Re: How the father of the World Wide Web plans to reclaim it from Facebook and Google

On 2016-08-11 15:16, Melvin Carvalho wrote:
> Really good article, mentions Solid and other technologies.  WebID is mentioned by the author in the comments too ...
>
> http://www.digitaltrends.com/web/ways-to-decentralize-the-web/

One of the problems with the Web is that there is no easy way letting a provider know where you come from (=where your Web resources are).  This is one reason why OpenID rather created more centralization.  The same problem is in payments where the credit-card number is used to find your bank through complex centralized registers.

Both of these use-cases can be addressed by having URLs + other related data such as keys in something like a digital wallet which you carry around.

There is a snag though: Since each use-case needs special logic, keys, attributes etc. it seems hard (probably impossible), coming up with a generic Web-browser solution making such schemes rely on extending the Web-browser through native-mode platform-specific code.
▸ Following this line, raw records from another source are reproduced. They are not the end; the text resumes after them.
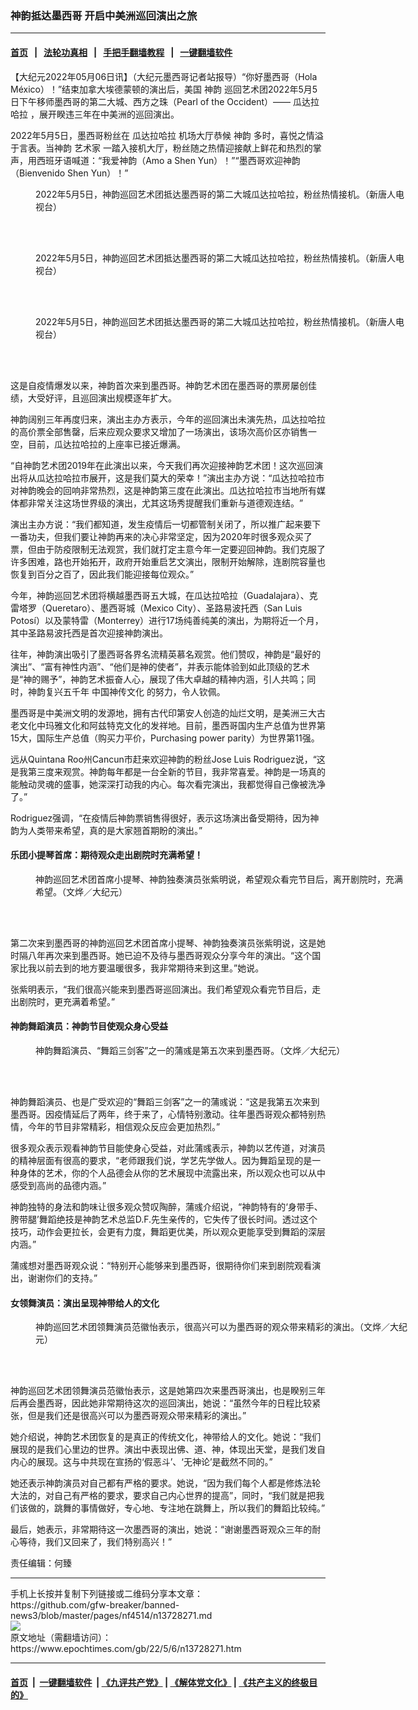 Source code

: ### 神韵抵达墨西哥 开启中美洲巡回演出之旅
------------------------

#### [首页](https://github.com/gfw-breaker/banned-news3/blob/master/README.md) &nbsp;&nbsp;|&nbsp;&nbsp; [法轮功真相](https://github.com/begood0513/basic/blob/master/README.md)  &nbsp;&nbsp;|&nbsp;&nbsp; [手把手翻墙教程](https://github.com/gfw-breaker/guides/wiki)  &nbsp;&nbsp;|&nbsp;&nbsp; [一键翻墙软件](https://github.com/gfw-breaker/nogfw/blob/master/README.md)  



<div><p>
 【大纪元2022年05月06日讯】（大纪元墨西哥记者站报导）“你好墨西哥（Hola México）！”结束加拿大埃德蒙顿的演出后，美国
 <ok href="https://www.epochtimes.com/gb/tag/%E7%A5%9E%E9%9F%B5.html">
  神韵
 </ok>
 巡回艺术团2022年5月5日下午移师墨西哥的第二大城、西方之珠（Pearl of the Occident）——
 <ok href="https://www.epochtimes.com/gb/tag/%E7%93%9C%E8%BE%BE%E6%8B%89%E5%93%88%E6%8B%89.html">
  瓜达拉哈拉
 </ok>
 ，展开睽违三年在中美洲的巡回演出。
</p>
<p>
 2022年5月5日，墨西哥粉丝在
 <ok href="https://www.epochtimes.com/gb/tag/%E7%93%9C%E8%BE%BE%E6%8B%89%E5%93%88%E6%8B%89.html">
  瓜达拉哈拉
 </ok>
 机场大厅恭候
 <ok href="https://www.epochtimes.com/gb/tag/%E7%A5%9E%E9%9F%B5.html">
  神韵
 </ok>
 多时，喜悦之情溢于言表。当神韵
 <ok href="https://www.epochtimes.com/gb/tag/%E8%89%BA%E6%9C%AF%E5%AE%B6.html">
  艺术家
 </ok>
 一踏入接机大厅，粉丝随之热情迎接献上鲜花和热烈的掌声，用西班牙语喊道：“我爱神韵（Amo a Shen Yun）！”“墨西哥欢迎神韵（Bienvenido Shen Yun）！”
</p>
<figure aria-describedby="caption-attachment-13728318" class="wp-caption aligncenter" id="attachment_13728318" style="width: 600px">
 <ok href="https://i.epochtimes.com/assets/uploads/2022/05/id13728318-2205052154181886.jpg" target="_blank">
  <img alt="" class="size-large wp-image-13728318" src="https://i.epochtimes.com/assets/uploads/2022/05/id13728318-2205052154181886-600x400.jpg" title=""/>
 </ok>
 <br/><figcaption class="wp-caption-text" id="caption-attachment-13728318">
  2022年5月5日，神韵巡回艺术团抵达墨西哥的第二大城瓜达拉哈拉，粉丝热情接机。（新唐人电视台）
 </figcaption><br/>
</figure><br/>
<figure aria-describedby="caption-attachment-13728319" class="wp-caption aligncenter" id="attachment_13728319" style="width: 600px">
 <ok href="https://i.epochtimes.com/assets/uploads/2022/05/id13728319-2205052154071886.jpg" target="_blank">
  <img alt="" class="size-large wp-image-13728319" src="https://i.epochtimes.com/assets/uploads/2022/05/id13728319-2205052154071886-600x400.jpg" title=""/>
 </ok>
 <br/><figcaption class="wp-caption-text" id="caption-attachment-13728319">
  2022年5月5日，神韵巡回艺术团抵达墨西哥的第二大城瓜达拉哈拉，粉丝热情接机。（新唐人电视台）
 </figcaption><br/>
</figure><br/>
<figure aria-describedby="caption-attachment-13728320" class="wp-caption aligncenter" id="attachment_13728320" style="width: 600px">
 <ok href="https://i.epochtimes.com/assets/uploads/2022/05/id13728320-2205052154201886.jpg" target="_blank">
  <img alt="" class="size-large wp-image-13728320" src="https://i.epochtimes.com/assets/uploads/2022/05/id13728320-2205052154201886-600x400.jpg" title=""/>
 </ok>
 <br/><figcaption class="wp-caption-text" id="caption-attachment-13728320">
  2022年5月5日，神韵巡回艺术团抵达墨西哥的第二大城瓜达拉哈拉，粉丝热情接机。（新唐人电视台）
 </figcaption><br/>
</figure><br/>
<p>
 这是自疫情爆发以来，神韵首次来到墨西哥。神韵艺术团在墨西哥的票房屡创佳绩，大受好评，且巡回演出规模逐年扩大。
</p>
<p>
 神韵阔别三年再度归来，演出主办方表示，今年的巡回演出未演先热，瓜达拉哈拉的高价票全部售罄，后来应观众要求又增加了一场演出，该场次高价区亦销售一空，目前，瓜达拉哈拉的上座率已接近爆满。
</p>
<p>
 “自神韵艺术团2019年在此演出以来，今天我们再次迎接神韵艺术团！这次巡回演出将从瓜达拉哈拉市展开，这是我们莫大的荣幸！”演出主办方说：“瓜达拉哈拉市对神韵晚会的回响非常热烈，这是神韵第三度在此演出。瓜达拉哈拉市当地所有媒体都非常关注这场世界级的演出，尤其这场秀提醒我们重新与道德观连结。​​”
</p>
<p>
 演出主办方说：“我们都知道，发生疫情后一切都管制关闭了，所以推广起来要下一番功夫，但我们要让神韵再来的决心非常坚定，因为2020年时很多观众买了票，但由于防疫限制无法观赏，我们就打定主意今年一定要迎回神韵。我们克服了许多困难，路也开始拓开，政府开始重启艺文演出，限制开始解除，连剧院容量也恢复到百分之百了，因此我们能迎接每位观众。”
</p>
<p>
 今年，神韵巡回艺术团将横越墨西哥五大城，在瓜达拉哈拉（Guadalajara）、克雷塔罗（Queretaro）、墨西哥城（Mexico City）、圣路易波托西（San Luis Potosí）以及蒙特雷（Monterrey）进行17场纯善纯美的演出，为期将近一个月，其中圣路易波托西是首次迎接神韵演出。
</p>
<p>
 往年，神韵演出吸引了墨西哥各界名流精英慕名观赏。他们赞叹，神韵是“最好的演出”、“富有神性内涵”、“他们是神的使者”，并表示能体验到如此顶级的艺术是“神的赐予”，神韵艺术振奋人心，展现了伟大卓越的精神内涵，引人共鸣；同时，神韵复兴五千年
 <ok href="https://www.epochtimes.com/gb/tag/%E4%B8%AD%E5%9B%BD%E7%A5%9E%E4%BC%A0%E6%96%87%E5%8C%96.html">
  中国神传文化
 </ok>
 的努力，令人钦佩。
</p>
<p>
 墨西哥是中美洲文明的发源地，拥有古代印第安人创造的灿烂文明，是美洲三大古老文化中玛雅文化和阿兹特克文化的发祥地。目前，墨西哥国内生产总值为世界第15大，国际生产总值（购买力平价，Purchasing power parity）为世界第11强。
</p>
<p>
 远从Quintana Roo州Cancun市赶来欢迎神韵的粉丝Jose Luis Rodriguez说，“这是我第三度来观赏。神韵每年都是一台全新的节目，我非常喜爱。神韵是一场真的能触动灵魂的盛事，她深深打动我的内心。每次看完演出，我都觉得自己像被洗净了。”
</p>
<p>
 Rodriguez强调，“在疫情后神韵票销售得很好，表示这场演出备受期待，因为神韵为人类带来希望，真的是大家翘首期盼的演出。”
</p>
<h4>
 乐团小提琴首席：期待观众走出剧院时充满希望！
</h4>
<figure aria-describedby="caption-attachment-13728317" class="wp-caption aligncenter" id="attachment_13728317" style="width: 600px">
 <ok href="https://i.epochtimes.com/assets/uploads/2022/05/id13728317-2205052218331886.jpg" target="_blank">
  <img alt="" class="size-large wp-image-13728317" src="https://i.epochtimes.com/assets/uploads/2022/05/id13728317-2205052218331886-600x400.jpg" title=""/>
 </ok>
 <br/><figcaption class="wp-caption-text" id="caption-attachment-13728317">
  神韵巡回艺术团首席小提琴、神韵独奏演员张紫明说，希望观众看完节目后，离开剧院时，充满希望。（文烨／大纪元）
 </figcaption><br/>
</figure><br/>
<p>
 第二次来到墨西哥的神韵巡回艺术团首席小提琴、神韵独奏演员张紫明说，这是她时隔八年再次来到墨西哥。她已迫不及待与墨西哥观众分享今年的演出。“这个国家比我以前去到的地方要温暖很多，我非常期待来到这里。”她说。
</p>
<p>
 张紫明表示，“​​我们很高兴能来到墨西哥巡回演出。我们希望观众看完节目后，走出剧院时，更充满着希望。”
</p>
<h4>
 神韵舞蹈演员：神韵节目使观众身心受益
</h4>
<figure aria-describedby="caption-attachment-13728316" class="wp-caption aligncenter" id="attachment_13728316" style="width: 600px">
 <ok href="https://i.epochtimes.com/assets/uploads/2022/05/id13728316-2205052154151886.jpg" target="_blank">
  <img alt="" class="size-large wp-image-13728316" src="https://i.epochtimes.com/assets/uploads/2022/05/id13728316-2205052154151886-600x400.jpg" title=""/>
 </ok>
 <br/><figcaption class="wp-caption-text" id="caption-attachment-13728316">
  神韵舞蹈演员、“舞蹈三剑客”之一的蒲彧是第五次来到墨西哥。（文烨／大纪元）
 </figcaption><br/>
</figure><br/>
<p>
 神韵舞蹈演员、也是广受欢迎的“舞蹈三剑客”之一的蒲彧说：“这是我第五次来到墨西哥。因疫情延后了两年，终于来了，心情特别激动。往年墨西哥观众都特别热情，今年的节目非常精彩，相信观众反应会更加热烈。”
</p>
<p>
 很多观众表示观看神韵节目能使身心受益，对此蒲彧表示，神韵以艺传道，对演员的精神层面有很高的要求，“老师跟我们说，学艺先学做人。因为舞蹈呈现的是一种身体的艺术，你的个人品德会从你的艺术展现中流露出来，所以观众也可以从中感受到高尚的品德内涵。”
</p>
<p>
 神韵独特的身法和韵味让很多观众赞叹陶醉，蒲彧介绍说，“神韵特有的‘身带手、胯带腿’舞蹈绝技是神韵艺术总监D.F.先生亲传的，它失传了很长时间。透过这个技巧，动作会更拉长，会更有力度，舞蹈更优美，所以观众更能享受到舞蹈的深层内涵。”
</p>
<p>
 蒲彧想对墨西哥观众说：“特别开心能够来到墨西哥，很期待你们来到剧院观看演出，谢谢你们的支持。”
</p>
<h4>
 女领舞演员：演出呈现神带给人的文化
</h4>
<figure aria-describedby="caption-attachment-13728315" class="wp-caption aligncenter" id="attachment_13728315" style="width: 600px">
 <ok href="https://i.epochtimes.com/assets/uploads/2022/05/id13728315-2205052211561886.jpg" target="_blank">
  <img alt="" class="size-large wp-image-13728315" src="https://i.epochtimes.com/assets/uploads/2022/05/id13728315-2205052211561886-600x400.jpg" title=""/>
 </ok>
 <br/><figcaption class="wp-caption-text" id="caption-attachment-13728315">
  神韵巡回艺术团领舞演员范徽怡表示，很高兴可以为墨西哥的观众带来精彩的演出。（文烨／大纪元）
 </figcaption><br/>
</figure><br/>
<p>
 神韵巡回艺术团领舞演员范徽怡表示，这是她第四次来墨西哥演出，也是睽别三年后再会墨西哥，因此她非常期待这次的巡回演出，她说：“虽然今年的日程比较紧张，但是我们还是很高兴可以为墨西哥观众带来精彩的演出。”
</p>
<p>
 她介绍说，神韵艺术团恢复的是真正的传统文化，神带给人的文化。她说：“我们展现的是我们心里边的世界。演出中表现出佛、道、神，体现出天堂，是我们发自内心的展现。这与中共现在宣扬的‘假恶斗’、‘无神论’是截然不同的。”
</p>
<p>
 她还表示神韵演员对自己都有严格的要求。她说，“因为我们每个人都是修炼法轮大法的，对自己有严格的要求，要求自己内心世界的提高”，同时，“我们就是把我们该做的，跳舞的事情做好，专心地、专注地在跳舞上，所以我们的舞蹈比较纯。”
</p>
<p>
 最后，她表示，非常期待这一次墨西哥的演出，她说：“谢谢墨西哥观众三年的耐心等待，我们又回来了，我们特别高兴！”
</p>
<p>
 责任编辑：何臻
</p>
</div>
<hr/>
手机上长按并复制下列链接或二维码分享本文章：<br/>
https://github.com/gfw-breaker/banned-news3/blob/master/pages/nf4514/n13728271.md <br/>
<a href='https://github.com/gfw-breaker/banned-news3/blob/master/pages/nf4514/n13728271.md'><img src='https://github.com/gfw-breaker/banned-news3/blob/master/pages/nf4514/n13728271.md.png'/></a> <br/>
原文地址（需翻墙访问）：https://www.epochtimes.com/gb/22/5/6/n13728271.htm


------------------------
#### [首页](https://github.com/gfw-breaker/banned-news3/blob/master/README.md) &nbsp;|&nbsp; [一键翻墙软件](https://github.com/gfw-breaker/nogfw/blob/master/README.md) &nbsp;| [《九评共产党》](https://github.com/gfw-breaker/9ping.md/blob/master/README.md#九评之一评共产党是什么) | [《解体党文化》](https://github.com/gfw-breaker/jtdwh.md/blob/master/README.md) | [《共产主义的终极目的》](https://github.com/gfw-breaker/gczydzjmd.md/blob/master/README.md)


<img src='http://gfw-breaker.win/banned-news3/pages/nf4514/n13728271.md' width='0px' height='0px'/>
Although W3C officials do not even acknowledge the mere existence(!) of such work, the progress on native extensions schemes has actually been pretty good:
https://lists.w3.org/Archives/Public/public-webappsec/2016Aug/0005.html

This is approach to decentralization is BTW not (anymore) a research project, it is fully testable in close to production-like settings today:
https://test.webpki.org/webpay-merchant

The native extensions also support a _decentralized_development_model_for_Web_technology_, something which is clearly missing in world where a single browser vendor has 80% of the mobile browser market!